Picture the Grace Church auction of 20 some years ago when Ken as master of ceremonies and auctioneer, stunned the audience by appearing, and wearing throughout the evening a Ronald McDonald, clown fright wig — a polyester number out to here made of various shocking fluorescent colors unknown in nature that looked like they’d only recently been released to the world by the scientists at Dow Chemical.

* * *

Three weeks before he died, we were standing in the kitchen of the Block Island house, discussing the time-consuming, sometimes aggravating, scheduling required to get to Block Island from Washington.

This typically involves driving to BWI, flying to Providence, getting a taxi to Point Judith and then catching the ferry to the island.

“I think I’ve solved the transportation problem,” Ken said with a grin. “We need a C-130. It can fly direct to the island and land on the short runway.

“With that big ramp, we can drive the car right into the plane. And there’s plenty of cargo room for all of Darcy’s stuff.”

* * *

Ken and I met in 1969 as fellow members of the choir at St. Mark’s Episcopal Church on Capitol Hill. Two years later, we found ourselves linked professionally when we were two of the four reporters with permanent desks in the Treasury Department press room. In August of 1971, President Nixon imposed wage-price controls and suspended the convertability of dollars into gold. Economics was suddenly a hot beat. Ken was the front line reporter at Treasury for Dow Jones and I was doing the same for UPI.

There were, however, occasional slow days and it occurred to us at one point that perhaps not enough respect was being paid by Treasury to the Constitutional guarantee of a free press and the adversarial relationship that logically flows from that First Amendment privilege.

In the corridor outside our work space was a sign that said, simply: “Press Room” and the room number: 1302. We thought that could be improved upon.

We got hold of a Treasury work order form, found the office in the basement that produced room signs, and handed in the paperwork. The following Monday, the job was complete. Ken and I had our picture taken to celebrate our handiwork — Ken with a broad grin on one side, me smiling on the other, and in the center of the photo, the new sign which read: “1302 — Aaron Burr Memorial Press Room.”

We didn’t flaunt it, and indeed, the sign attracted little attention. Until Friday. In that day’s Washington Wire, Dick Jantzen, ended the column this way: “Treasury press wags name the department’s press room in honor of Aaron Burr, who killed Alexander Hamilton, the first Treasury Secretary, in a duel.”

The Treasury reacted with lightning speed. By mid-morning our sign was gone. It was a triumph.

–0–

The third thing you need to know about Ken Bacon is that he was, simply, the best of friends, a boon companion. And without a doubt, a model for us all as husband, father, grandfather.

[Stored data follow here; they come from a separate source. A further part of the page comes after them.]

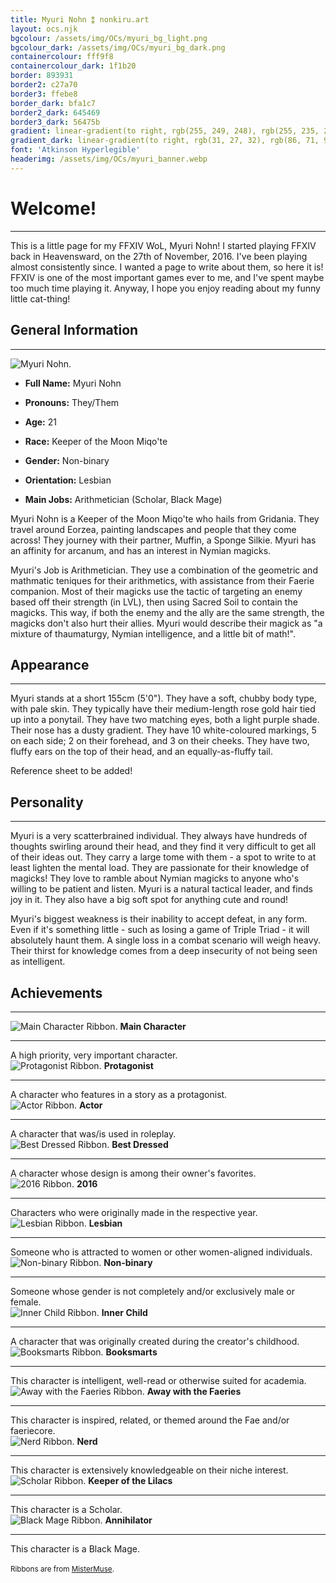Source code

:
 ```yaml
---
title: Myuri Nohn ⁑ nonkiru.art
layout: ocs.njk
bgcolour: /assets/img/OCs/myuri_bg_light.png
bgcolour_dark: /assets/img/OCs/myuri_bg_dark.png
containercolour: fff9f8
containercolour_dark: 1f1b20
border: 893931
border2: c27a70
border3: ffebe8
border_dark: bfa1c7
border2_dark: 645469
border3_dark: 56475b
gradient: linear-gradient(to right, rgb(255, 249, 248), rgb(255, 235, 232))
gradient_dark: linear-gradient(to right, rgb(31, 27, 32), rgb(86, 71, 91))
font: 'Atkinson Hyperlegible'
headerimg: /assets/img/OCs/myuri_banner.webp
---
```


# Welcome!
---
This is a little page for my FFXIV WoL, Myuri Nohn! I started playing FFXIV back in Heavensward, on the 27th of November, 2016. I've been playing almost consistently since. I wanted a page to write about them, so here it is! FFXIV is one of the most important games ever to me, and I've spent maybe too much time playing it. Anyway, I hope you enjoy reading about my funny little cat-thing!

## General Information
---
<div class="oc_flex">
    <div>
    <img src="/assets/img/OCs/myuri_small.webp" alt="Myuri Nohn.">
    </div>

- **Full Name:** Myuri Nohn
- **Pronouns:** They/Them
- **Age:** 21
- **Race:** Keeper of the Moon Miqo'te
- **Gender:** Non-binary
- **Orientation:** Lesbian
- **Main Jobs:** Arithmetician (Scholar, Black Mage)


    <div>
    </div>
</div>

Myuri Nohn is a Keeper of the Moon Miqo'te who hails from Gridania. They travel around Eorzea, painting landscapes and people that they come across! They journey with their partner, Muffin, a Sponge Silkie. Myuri has an affinity for arcanum, and has an interest in Nymian magicks.

Myuri's Job is Arithmetician. They use a combination of the geometric and mathmatic teniques for their arithmetics, with assistance from their Faerie companion. Most of their magicks use the tactic of targeting an enemy based off their strength (in LVL), then using Sacred Soil to contain the magicks. This way, if both the enemy and the ally are the same strength, the magicks don't also hurt their allies. Myuri would describe their magick as "a mixture of thaumaturgy, Nymian intelligence, and a little bit of math!".

## Appearance
---
Myuri stands at a short 155cm (5'0"). They have a soft, chubby body type, with pale skin. They typically have their medium-length rose gold hair tied up into a ponytail. They have two matching eyes, both a light purple shade. Their nose has a dusty gradient. They have 10 white-coloured markings, 5 on each side; 2 on their forehead, and 3 on their cheeks. They have two, fluffy ears on the top of their head, and an equally-as-fluffy tail.

Reference sheet to be added!

## Personality
---
Myuri is a very scatterbrained individual. They always have hundreds of thoughts swirling around their head, and they find it very difficult to get all of their ideas out. They carry a large tome with them - a spot to write to at least lighten the mental load. They are passionate for their knowledge of magicks! They love to ramble about Nymian magicks to anyone who's willing to be patient and listen. Myuri is a natural tactical leader, and finds joy in it. They also have a big soft spot for anything cute and round!

Myuri's biggest weakness is their inability to accept defeat, in any form. Even if it's something little - such as losing a game of Triple Triad - it will absolutely haunt them. A single loss in a combat scenario will weigh heavy. Their thirst for knowledge comes from a deep insecurity of not being seen as intelligent.

## Achievements
---

<div class="tooltip" tabindex="0">
    <img src="/assets/img/OCs/ribbon_maincharacter.png" alt="Main Character Ribbon.">
    <span class="tooltiptext">
    <b>Main Character</b>
    <hr>
    A high priority, very important character.
    </span>
</div>

<div class="tooltip" tabindex="0">
    <img src="/assets/img/OCs/ribbon_protagonist.png" alt="Protagonist Ribbon.">
    <span class="tooltiptext">
    <b>Protagonist</b>
    <hr>
    A character who features in a story as a protagonist.
    </span>
</div>

<div class="tooltip" tabindex="0">
    <img src="/assets/img/OCs/ribbon_actor.png" alt="Actor Ribbon.">
    <span class="tooltiptext">
    <b>Actor</b>
    <hr>
    A character that was/is used in roleplay.
    </span>
</div>

<div class="tooltip" tabindex="0">
    <img src="/assets/img/OCs/ribbon_bestdressed.png" alt="Best Dressed Ribbon.">
    <span class="tooltiptext">
    <b>Best Dressed</b>
    <hr>
    A character whose design is among their owner's favorites.
    </span>
</div>

<div class="tooltip" tabindex="0">
    <img src="/assets/img/OCs/ribbon_2016.png" alt="2016 Ribbon.">
    <span class="tooltiptext">
    <b>2016</b>
    <hr>
    Characters who were originally made in the respective year.
    </span>
</div>

<div class="tooltip" tabindex="0">
    <img src="/assets/img/OCs/ribbon_lesbian.png" alt="Lesbian Ribbon.">
    <span class="tooltiptext">
    <b>Lesbian</b>
    <hr>
    Someone who is attracted to women or other women-aligned individuals.
    </span>
</div>

<div class="tooltip" tabindex="0">
    <img src="/assets/img/OCs/ribbon_nonbinary.png" alt="Non-binary Ribbon.">
    <span class="tooltiptext">
    <b>Non-binary</b>
    <hr>
    Someone whose gender is not completely and/or exclusively male or female.
    </span>
</div>

<div class="tooltip" tabindex="0">
    <img src="/assets/img/OCs/ribbon_innerchild.png" alt="Inner Child Ribbon.">
    <span class="tooltiptext">
    <b>Inner Child</b>
    <hr>
    A character that was originally created during the creator's childhood.
    </span>
</div>

<div class="tooltip" tabindex="0">
    <img src="/assets/img/OCs/ribbon_booksmarts.png" alt="Booksmarts Ribbon.">
    <span class="tooltiptext">
    <b>Booksmarts</b>
    <hr>
    This character is intelligent, well-read or otherwise suited for academia.
    </span>
</div>

<div class="tooltip" tabindex="0">
    <img src="/assets/img/OCs/ribbon_faeries.png" alt="Away with the Faeries Ribbon.">
    <span class="tooltiptext">
    <b>Away with the Faeries</b>
    <hr>
    This character is inspired, related, or themed around the Fae and/or faeriecore.
    </span>
</div>

<div class="tooltip" tabindex="0">
    <img src="/assets/img/OCs/ribbon_nerd.png" alt="Nerd Ribbon.">
    <span class="tooltiptext">
    <b>Nerd</b>
    <hr>
    This character is extensively knowledgeable on their niche interest.
    </span>
</div>

<div class="tooltip" tabindex="0">
    <img src="/assets/img/OCs/ribbon_scholar.png" alt="Scholar Ribbon.">
    <span class="tooltiptext">
    <b>Keeper of the Lilacs</b>
    <hr>
    This character is a Scholar.
    </span>
</div>

<div class="tooltip" tabindex="0">
    <img src="/assets/img/OCs/ribbon_blackmage.png" alt="Black Mage Ribbon.">
    <span class="tooltiptext">
    <b>Annihilator</b>
    <hr>
    This character is a Black Mage.
    </span>
</div>
<br>
<small>Ribbons are from <a href="https://toyhou.se/4739396.-ribbons">MisterMuse</a>.</small>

“The best advertisement I ever knew for WASPS,” says John Connor.

Ask yourself: Who better to be sitting next to at dinner, or sharing a row on an airplane on a long flight to a difficult part of the world? Who better to see across the net on the tennis court on a Saturday morning?

Who better to have as a member of your book club where for 25 years, let the record show, he never showed up without having read the book.

Who better to see holding down the tenor section when you climbed into the choir loft on a Sunday morning. If he was in town, he was there, for 32 years.

He was a man of myriad enthusiasms who seldom approached anything halfway. The simple act of baking a blackberry pie, under Ken became no-nonsense competition – competition I suppose with himself since there were no other entrants I know of. Score was kept. Forty-two blackberry pies in three weeks is the current mark, a record, safe to say, that will remain unchallenged.

Starting a drive across the country? He would hand you a plastic bag full of educational CDs: The Old Testament; Beethoven’s String Quartets; Igor Stravinsky – His Life and Music.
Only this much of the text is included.